From: John Moon <quic_johmoo@quicinc.com>
To: Dodji Seketeli <dodji@seketeli.org>
Cc: <libabigail@sourceware.org>, Trilok Soni <quic_tsoni@quicinc.com>,
"Satya Durga Srinivasu Prabhala" <quic_satyap@quicinc.com>
Subject: Re: abidiff improvements for kernel UAPI checker
Date: Mon, 24 Apr 2023 11:39:48 -0700 [thread overview]
Message-ID: <340b33bd-2b43-9f99-58e1-f1b77a51b48a@quicinc.com> (raw)

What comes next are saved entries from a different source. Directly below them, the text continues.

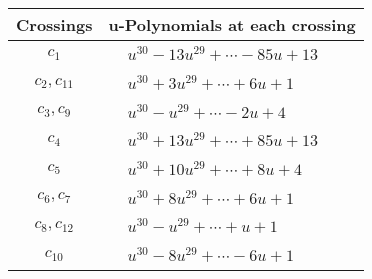 \documentclass[1p]{elsarticle_modified}
\theoremstyle{definition}
\begin{document}
\begin{tabular}{m{50pt}|m{274pt}}
Crossings & \hspace{64pt}u-Polynomials at each crossing \\
\hline $$\begin{aligned}c_{1}\end{aligned}$$&$\begin{aligned}
&u^{30}-13 u^{29}+\cdots-85 u+13
\end{aligned}$\\
\hline $$\begin{aligned}c_{2},c_{11}\end{aligned}$$&$\begin{aligned}
&u^{30}+3 u^{29}+\cdots+6 u+1
\end{aligned}$\\
\hline $$\begin{aligned}c_{3},c_{9}\end{aligned}$$&$\begin{aligned}
&u^{30}- u^{29}+\cdots-2 u+4
\end{aligned}$\\
\hline $$\begin{aligned}c_{4}\end{aligned}$$&$\begin{aligned}
&u^{30}+13 u^{29}+\cdots+85 u+13
\end{aligned}$\\
\hline $$\begin{aligned}c_{5}\end{aligned}$$&$\begin{aligned}
&u^{30}+10 u^{29}+\cdots+8 u+4
\end{aligned}$\\
\hline $$\begin{aligned}c_{6},c_{7}\end{aligned}$$&$\begin{aligned}
&u^{30}+8 u^{29}+\cdots+6 u+1
\end{aligned}$\\
\hline $$\begin{aligned}c_{8},c_{12}\end{aligned}$$&$\begin{aligned}
&u^{30}- u^{29}+\cdots+u+1
\end{aligned}$\\
\hline $$\begin{aligned}c_{10}\end{aligned}$$&$\begin{aligned}
&u^{30}-8 u^{29}+\cdots-6 u+1
\end{aligned}$\\
\hline
\end{tabular}\\~\\
\end{document}
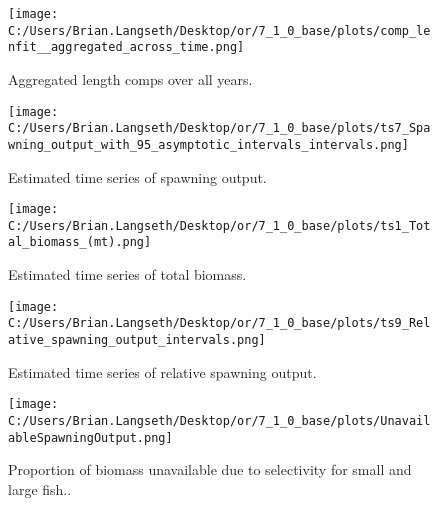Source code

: \documentclass[11pt,
  english,
  a4paper,
]{article}
\begin{document}

\begin{figure}
\centering
\texttt{[image: C:/Users/Brian.Langseth/Desktop/or/7\_1\_0\_base/plots/comp\_lenfit\_\_aggregated\_across\_time.png]}
\caption{Aggregated length comps over all years.\label{fig:agg-len-fit}}
\end{figure}

\tagmcend\tagstructend


\begin{figure}
\centering
\texttt{[image: C:/Users/Brian.Langseth/Desktop/or/7\_1\_0\_base/plots/ts7\_Spawning\_output\_with\_95\_asymptotic\_intervals\_intervals.png]}
\caption{Estimated time series of spawning output.\label{fig:ssb}}
\end{figure}

\tagmcend\tagstructend


\begin{figure}
\centering
\texttt{[image: C:/Users/Brian.Langseth/Desktop/or/7\_1\_0\_base/plots/ts1\_Total\_biomass\_(mt).png]}
\caption{Estimated time series of total biomass.\label{fig:tot-bio}}
\end{figure}

\tagmcend\tagstructend


\begin{figure}
\centering
\texttt{[image: C:/Users/Brian.Langseth/Desktop/or/7\_1\_0\_base/plots/ts9\_Relative\_spawning\_output\_intervals.png]}
\caption{Estimated time series of relative spawning output.\label{fig:depl}}
\end{figure}

\tagmcend\tagstructend


\begin{figure}
\centering
\texttt{[image: C:/Users/Brian.Langseth/Desktop/or/7\_1\_0\_base/plots/UnavailableSpawningOutput.png]}
\caption{Proportion of biomass unavailable due to selectivity for small and large fish..\label{fig:unavail-bio}}
\end{figure}
\end{document}
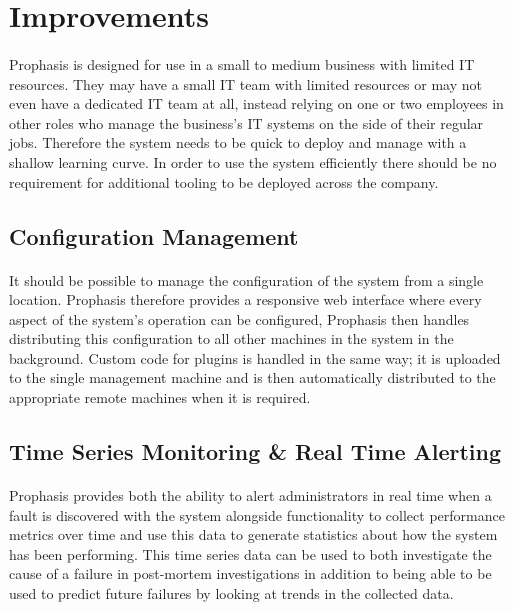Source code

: \documentclass[bsc,logo,twoside,singlespacing]{infthesis}
\begin{document}
\section{Improvements}
\paragraph*{}
	Prophasis is designed for use in a small to medium business with limited IT
	resources.  They may have a small IT team with limited resources or may not
	even have a dedicated IT team at all, instead relying on one or two employees
	in other roles who manage the business's IT systems on the side of their
	regular jobs. Therefore the system needs to be quick to deploy and manage with
	a shallow learning curve. In order to use the system efficiently there should
	be no requirement for additional tooling to be deployed across the company.

\subsection{Configuration Management}
\paragraph*{}
	It should be possible to manage the configuration of the system from a single
	location.  Prophasis therefore provides a responsive web interface where every
	aspect of the system's operation can be configured, Prophasis then handles
	distributing this configuration to all other machines in the system in the
	background. Custom code for plugins is handled in the same way; it is uploaded
	to the single management machine and is then automatically distributed to the
	appropriate remote machines when it is required.

\subsection{Time Series Monitoring \& Real Time Alerting}
\paragraph*{}
	Prophasis provides both the ability to alert administrators in real time when a
	fault is discovered with the system alongside functionality to collect
	performance metrics over time and use this data to generate statistics about
	how the system has been performing.  This time series data can be used to both
	investigate the cause of a failure in post-mortem investigations in addition to
	being able to be used to predict future failures by looking at trends in the
	collected data.
\end{document}
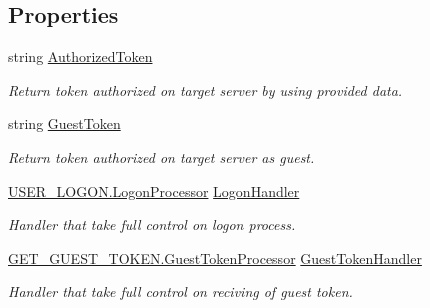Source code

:\subsection*{Properties}
\begin{DoxyCompactItemize}
\item 
string \mbox{\hyperlink{class_pipes_provider_1_1_networking_1_1_routing_1_1_authorized_instruction_a0f856748d300d23a203b5e289007d6fd}{Authorized\+Token}}
\begin{DoxyCompactList}\small\item\em Return token authorized on target server by using provided data. \end{DoxyCompactList}\item 
string \mbox{\hyperlink{class_pipes_provider_1_1_networking_1_1_routing_1_1_authorized_instruction_a5bc07dddc515afbe5dc2dcd64c8314ee}{Guest\+Token}}
\begin{DoxyCompactList}\small\item\em Return token authorized on target server as guest. \end{DoxyCompactList}\item 
\mbox{\hyperlink{class_authority_controller_1_1_queries_1_1_u_s_e_r___l_o_g_o_n_1_1_logon_processor}{U\+S\+E\+R\+\_\+\+L\+O\+G\+O\+N.\+Logon\+Processor}} \mbox{\hyperlink{class_pipes_provider_1_1_networking_1_1_routing_1_1_authorized_instruction_a9f1721ee3d1fbb3803b77a991f5e1a03}{Logon\+Handler}}
\begin{DoxyCompactList}\small\item\em Handler that take full control on logon process. \end{DoxyCompactList}\item 
\mbox{\hyperlink{class_authority_controller_1_1_queries_1_1_g_e_t___g_u_e_s_t___t_o_k_e_n_1_1_guest_token_processor}{G\+E\+T\+\_\+\+G\+U\+E\+S\+T\+\_\+\+T\+O\+K\+E\+N.\+Guest\+Token\+Processor}} \mbox{\hyperlink{class_pipes_provider_1_1_networking_1_1_routing_1_1_authorized_instruction_a69c5e303ece339342c6979ba11436d82}{Guest\+Token\+Handler}}
\begin{DoxyCompactList}\small\item\em Handler that take full control on reciving of guest token. \end{DoxyCompactList}\end{DoxyCompactItemize}
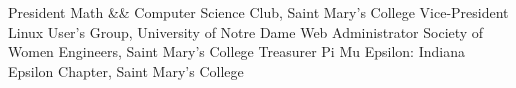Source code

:\begin{cvskills}
\cvskill
  {President}
  {Math \&\& Computer Science Club, Saint Mary's College}
\cvskill
  {Vice-President}
  {Linux User's Group, University of Notre Dame}
\cvskill
  {Web Administrator}
  {Society of Women Engineers, Saint Mary's College}
\cvskill
  {Treasurer}
  {Pi Mu Epsilon: Indiana Epsilon Chapter, Saint Mary's College}
\end{cvskills}
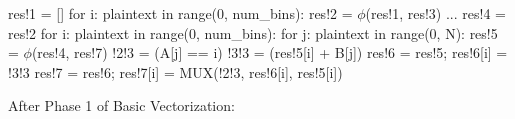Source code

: \documentclass[sigconf, screen, natbib=false, dvipsnames, table]{acmart}
\theoremstyle{definition}
\begin{document}
\begin{algorithmic}

\STATE res!1 = []
\STATE for i: plaintext in range(0, num\_bins):
\STATE \hspace{0.25cm} res!2 = $\phi$(res!1, res!3)
\STATE  \hspace{0.25cm} ...
\STATE res!4 = res!2 
\STATE for i: plaintext in range(0, num\_bins):
\STATE \hspace{0.25cm}        for j: plaintext in range(0, N):
\STATE \hspace{0.5cm}            res!5 = $\phi$(res!4, res!7)
\STATE \hspace{0.5cm}            !2!3 = (A[j] == i)
\STATE \hspace{0.5cm}            !3!3 = (res!5[i] + B[j])
\STATE \hspace{0.5cm}            res!6 = res!5; res!6[i] = !3!3
\STATE \hspace{0.5cm}            res!7 = res!6; res!7[i] = MUX(!2!3, res!6[i], res!5[i])

\end{algorithmic}

After Phase 1 of Basic Vectorization:
\end{document}
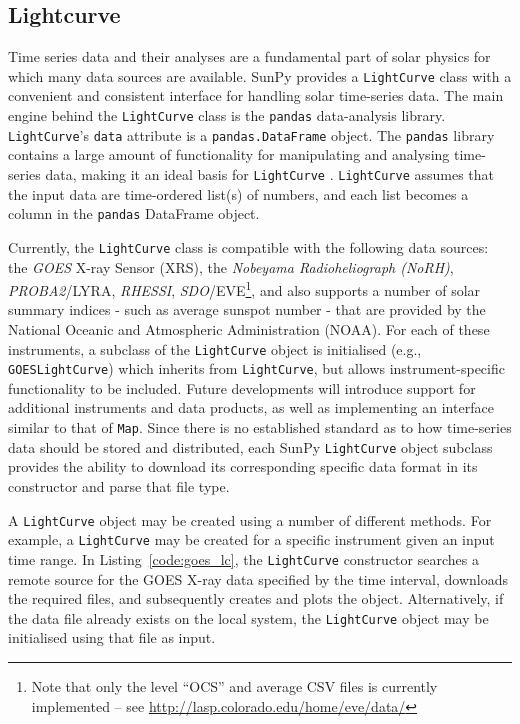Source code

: \subsection{Lightcurve}\label{ssec:lightcurve}

Time series data and their analyses are a fundamental part of solar
physics for which many data sources are available.
SunPy provides a \texttt{LightCurve} class
with a convenient and consistent interface for handling solar time-series
data.  The main engine behind the \texttt{LightCurve} class is
the {\texttt{pandas}} data-analysis library.  
\texttt{LightCurve}'s \texttt{data} attribute is a \texttt{pandas.DataFrame} 
object. The \texttt{pandas} library contains a large amount
of functionality for manipulating and analysing time-series data,
making it an ideal basis for \texttt{LightCurve} \citep{mckinney2012}.  \texttt{LightCurve}
assumes that the input data are time-ordered list(s) of numbers, and each
list becomes a column in the \texttt{pandas} DataFrame object.

Currently, the \texttt{LightCurve} class is compatible with the
following data sources: the \textit{GOES} X-ray Sensor (XRS), the \textit{Nobeyama Radioheliograph (NoRH)}, \textit{PROBA2}/LYRA, \textit{RHESSI}, \textit{SDO}/EVE\footnote{Note that only the level ``OCS'' and
average CSV files is currently implemented -- see \url{http://lasp.colorado.edu/home/eve/data/}}, and also supports a number of solar summary indices - such as average sunspot number - that are provided by the National Oceanic and Atmospheric Administration (NOAA).  For each of these instruments, a subclass of the
\texttt{LightCurve} object is initialised
(e.g., \texttt{GOESLightCurve}) which inherits from
\texttt{LightCurve}, but allows instrument-specific functionality to be
included.  Future developments will introduce support for additional
instruments and data products, as well as implementing an interface 
similar to that of \texttt{Map}.  Since there is no established standard
as to how time-series data should be stored and distributed, each SunPy 
\texttt{LightCurve} object subclass provides the ability to download its corresponding 
specific data format in its constructor and parse that file type.

A \texttt{LightCurve} object may be created using a number of different methods. 
For example, a \texttt{LightCurve} may be created for a specific instrument given
an input time range. In Listing~\ref{code:goes_lc}, 
the \texttt{LightCurve} constructor searches a remote source for the GOES X-ray 
data specified by the time interval, downloads the required files, and 
subsequently creates and plots the object. Alternatively, if the data file 
already exists on the local system, the \texttt{LightCurve} object may be 
initialised using that file as input.

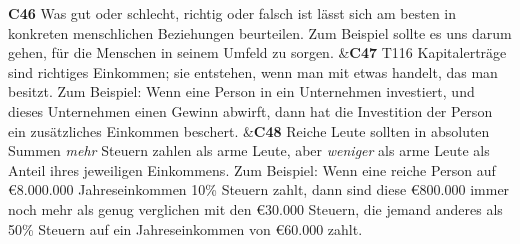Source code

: \documentclass[
		11pt,
		a4paper,
		openright,
		oneside,
		ngerman
	]
	{book}
\begin{document}
\begin{longtabu}[htpb]
\midrule

\textbf{C46}
		Was gut oder schlecht, richtig oder falsch ist lässt sich am besten in konkreten menschlichen Beziehungen beurteilen.
		Zum Beispiel sollte es uns darum gehen, für die Menschen in seinem Umfeld zu sorgen.
&\textbf{C47} T116
		Kapitalerträge sind richtiges Einkommen; sie entstehen, wenn man mit etwas handelt, das man besitzt.
		Zum Beispiel: Wenn eine Person in ein Unternehmen investiert, und dieses Unternehmen einen Gewinn abwirft, dann hat die Investition der Person ein zusätzliches Einkommen beschert.
&\textbf{C48} %
		Reiche Leute sollten in absoluten Summen \emph{mehr} Steuern zahlen als arme Leute, aber \emph{weniger} als arme Leute als Anteil ihres jeweiligen Einkommens.
		Zum Beispiel: Wenn eine reiche Person auf \euro 8.000.000 Jahreseinkommen 10\% Steuern zahlt, dann sind diese \euro 800.000 immer noch mehr als genug verglichen mit den \euro 30.000 Steuern, die jemand anderes als 50\% Steuern auf ein Jahreseinkommen von \euro 60.000 zahlt.
\\

\midrule


\end{longtabu}
\end{document}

In-Reply-To: <87354tt32o.fsf@seketeli.org>
On 4/21/2023 1:03 PM, Dodji Seketeli wrote:
> Hello,
>
> Dodji Seketeli <dodji@seketeli.org> a écrit:
>
>>
>> I think feature this would not be difficult to add and would indeed be a
>> useful feature for others, I believe.
>>
>> Would it be okay if you'd have to carry a suppression specification
>> file that would have:
>>
>> $ cat filter-enums.suppr
>>
>> [suppress_type]
>> type_kind = enum
>> has_last_enumerator_change_only = true
>>
>>
>> Then you'd invoke the tool by doing:
>>
>> $ abidiff --suppr filter-enum.suppr binary-version1 binary-version2
>>
>> To get an idea of what suppression specifications do, you can read more
>> at https://sourceware.org/libabigail/manual/libabigail-concepts.html#suppression-specifications.
>>
>> Please note that the "has_last_enumerator_change_only" property is not
>> yet implemented. I'd like to know first if this "user interface" would
>> fit your use case. If it does then we can go ahead and add it.
>
> Actually, I went ahead and played a little with this idea, in case you'd
> be interested, so I have a patched libabigail tree with the above
> implemented. The actual property to set in the suppression
> specification file is "allow_last_enumerator_change_only".
>
> Here is an example of what it does:
>
> $ cat -n test0-v0.c
> 1 enum enum_type
> 2 {
> 3 E0,
> 4 E1,
> 5 E_LAST
> 6 };
> 7
> 8 struct some_type
> 9 {
> 10 enum enum_type m;
> 11 };
> 12
> 13 void
> 14 foo(struct some_type* s __attribute__((unused)))
> 15 {
> 16 }
> $ cat -n test0-v1.c
> 1 enum enum_type
> 2 {
> 3 E0,
> 4 E1,
> 5 E2,
> 6 E_LAST
> 7 };
> 8
> 9 struct some_type
> 10 {
> 11 enum enum_type m;
> 12 };
> 13
> 14 void
> 15 foo(struct some_type* s __attribute__((unused)))
> 16 {
> 17 }
> $
>
> $ ./build/tools/abidiff test0-v0.o test0-v1.o || echo "exit code: $?"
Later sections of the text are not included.